*** Opening of Records for the task ***

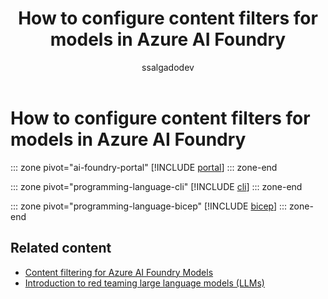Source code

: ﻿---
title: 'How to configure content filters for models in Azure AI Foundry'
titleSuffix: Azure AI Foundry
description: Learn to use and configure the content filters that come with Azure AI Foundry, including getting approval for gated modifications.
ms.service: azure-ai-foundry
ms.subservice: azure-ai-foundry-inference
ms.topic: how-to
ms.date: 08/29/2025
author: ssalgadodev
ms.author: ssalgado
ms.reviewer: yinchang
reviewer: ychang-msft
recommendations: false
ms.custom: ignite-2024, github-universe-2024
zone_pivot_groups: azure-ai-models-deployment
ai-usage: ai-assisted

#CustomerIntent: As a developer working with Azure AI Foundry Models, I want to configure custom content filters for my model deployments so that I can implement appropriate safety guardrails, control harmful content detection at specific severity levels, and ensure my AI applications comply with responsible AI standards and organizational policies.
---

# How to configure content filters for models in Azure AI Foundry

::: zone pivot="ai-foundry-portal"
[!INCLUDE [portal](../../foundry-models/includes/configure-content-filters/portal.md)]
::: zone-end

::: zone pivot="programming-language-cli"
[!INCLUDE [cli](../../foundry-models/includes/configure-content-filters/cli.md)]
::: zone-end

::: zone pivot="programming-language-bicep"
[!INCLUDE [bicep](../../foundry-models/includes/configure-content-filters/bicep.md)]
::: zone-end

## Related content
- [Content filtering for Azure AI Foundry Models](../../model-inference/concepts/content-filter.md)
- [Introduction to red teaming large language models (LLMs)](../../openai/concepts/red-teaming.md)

*** Close of Records for the task ***
*** Opening of Records for the task ***

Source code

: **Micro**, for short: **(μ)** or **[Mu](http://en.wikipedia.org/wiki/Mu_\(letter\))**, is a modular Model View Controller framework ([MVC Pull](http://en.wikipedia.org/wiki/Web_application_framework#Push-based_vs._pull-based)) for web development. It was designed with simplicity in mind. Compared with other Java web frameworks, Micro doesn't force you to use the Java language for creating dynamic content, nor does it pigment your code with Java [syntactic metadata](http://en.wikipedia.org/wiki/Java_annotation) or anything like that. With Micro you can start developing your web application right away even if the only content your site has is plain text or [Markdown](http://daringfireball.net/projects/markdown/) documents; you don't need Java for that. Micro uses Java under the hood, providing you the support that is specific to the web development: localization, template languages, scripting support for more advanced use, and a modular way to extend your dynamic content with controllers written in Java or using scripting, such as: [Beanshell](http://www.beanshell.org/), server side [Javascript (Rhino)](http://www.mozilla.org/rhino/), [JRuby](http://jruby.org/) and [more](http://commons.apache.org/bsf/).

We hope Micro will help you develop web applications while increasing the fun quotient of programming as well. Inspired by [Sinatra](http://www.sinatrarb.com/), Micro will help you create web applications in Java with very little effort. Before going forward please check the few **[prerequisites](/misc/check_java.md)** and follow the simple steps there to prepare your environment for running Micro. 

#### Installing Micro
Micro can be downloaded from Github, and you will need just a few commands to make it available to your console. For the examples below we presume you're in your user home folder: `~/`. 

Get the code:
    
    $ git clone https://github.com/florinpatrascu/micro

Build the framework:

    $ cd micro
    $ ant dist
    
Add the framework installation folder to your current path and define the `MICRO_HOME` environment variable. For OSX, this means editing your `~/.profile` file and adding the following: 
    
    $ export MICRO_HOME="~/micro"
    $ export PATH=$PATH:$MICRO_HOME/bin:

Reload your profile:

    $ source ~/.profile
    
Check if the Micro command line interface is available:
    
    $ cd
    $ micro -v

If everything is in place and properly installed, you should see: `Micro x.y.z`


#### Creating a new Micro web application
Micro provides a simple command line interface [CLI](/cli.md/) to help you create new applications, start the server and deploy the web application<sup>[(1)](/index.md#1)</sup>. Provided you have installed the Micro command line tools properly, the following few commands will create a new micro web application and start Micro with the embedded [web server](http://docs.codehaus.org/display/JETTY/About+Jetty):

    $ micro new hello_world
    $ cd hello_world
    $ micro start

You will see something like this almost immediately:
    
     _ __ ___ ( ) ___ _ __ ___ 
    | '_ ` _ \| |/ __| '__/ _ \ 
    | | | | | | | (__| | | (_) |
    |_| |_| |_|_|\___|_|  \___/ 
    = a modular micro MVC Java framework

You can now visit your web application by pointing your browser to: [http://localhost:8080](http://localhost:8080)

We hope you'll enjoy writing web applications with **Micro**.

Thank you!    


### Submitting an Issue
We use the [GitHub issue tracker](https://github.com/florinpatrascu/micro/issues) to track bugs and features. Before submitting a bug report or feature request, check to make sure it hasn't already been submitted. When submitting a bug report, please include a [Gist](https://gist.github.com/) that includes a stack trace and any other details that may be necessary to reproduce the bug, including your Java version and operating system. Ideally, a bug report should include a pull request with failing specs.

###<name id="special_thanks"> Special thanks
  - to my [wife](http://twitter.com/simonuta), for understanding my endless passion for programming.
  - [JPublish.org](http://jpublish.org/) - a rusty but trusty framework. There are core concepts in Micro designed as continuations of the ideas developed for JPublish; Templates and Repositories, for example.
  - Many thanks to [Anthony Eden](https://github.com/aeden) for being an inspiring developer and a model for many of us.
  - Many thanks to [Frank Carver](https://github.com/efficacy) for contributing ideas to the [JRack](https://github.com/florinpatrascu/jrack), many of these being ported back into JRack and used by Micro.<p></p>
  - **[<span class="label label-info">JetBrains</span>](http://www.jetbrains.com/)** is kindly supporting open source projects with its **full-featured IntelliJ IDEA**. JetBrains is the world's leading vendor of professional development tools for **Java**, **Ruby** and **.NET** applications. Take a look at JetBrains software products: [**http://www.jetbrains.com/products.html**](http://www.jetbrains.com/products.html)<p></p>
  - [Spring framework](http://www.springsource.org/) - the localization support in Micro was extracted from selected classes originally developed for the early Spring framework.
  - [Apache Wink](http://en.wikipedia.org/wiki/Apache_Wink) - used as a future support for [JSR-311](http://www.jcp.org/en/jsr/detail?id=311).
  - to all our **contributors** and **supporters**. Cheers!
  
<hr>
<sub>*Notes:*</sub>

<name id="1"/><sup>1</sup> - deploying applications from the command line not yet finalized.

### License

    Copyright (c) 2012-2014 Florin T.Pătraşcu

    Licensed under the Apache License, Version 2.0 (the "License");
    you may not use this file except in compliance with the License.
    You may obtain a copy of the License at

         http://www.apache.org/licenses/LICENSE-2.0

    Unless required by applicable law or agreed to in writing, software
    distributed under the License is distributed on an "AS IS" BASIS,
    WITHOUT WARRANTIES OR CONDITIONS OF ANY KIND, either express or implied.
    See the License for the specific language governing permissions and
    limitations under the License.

*** Close of Records for the task ***

Task to complete: Search the entries for the string "software" and copy each line where it occurs.

Result for this task:
  - **[<span class="label label-info">JetBrains</span>](http://www.jetbrains.com/)** is kindly supporting open source projects with its **full-featured IntelliJ IDEA**. JetBrains is the world's leading vendor of professional development tools for **Java**, **Ruby** and **.NET** applications. Take a look at JetBrains software products: [**http://www.jetbrains.com/products.html**](http://www.jetbrains.com/products.html)<p></p>
    Unless required by applicable law or agreed to in writing, software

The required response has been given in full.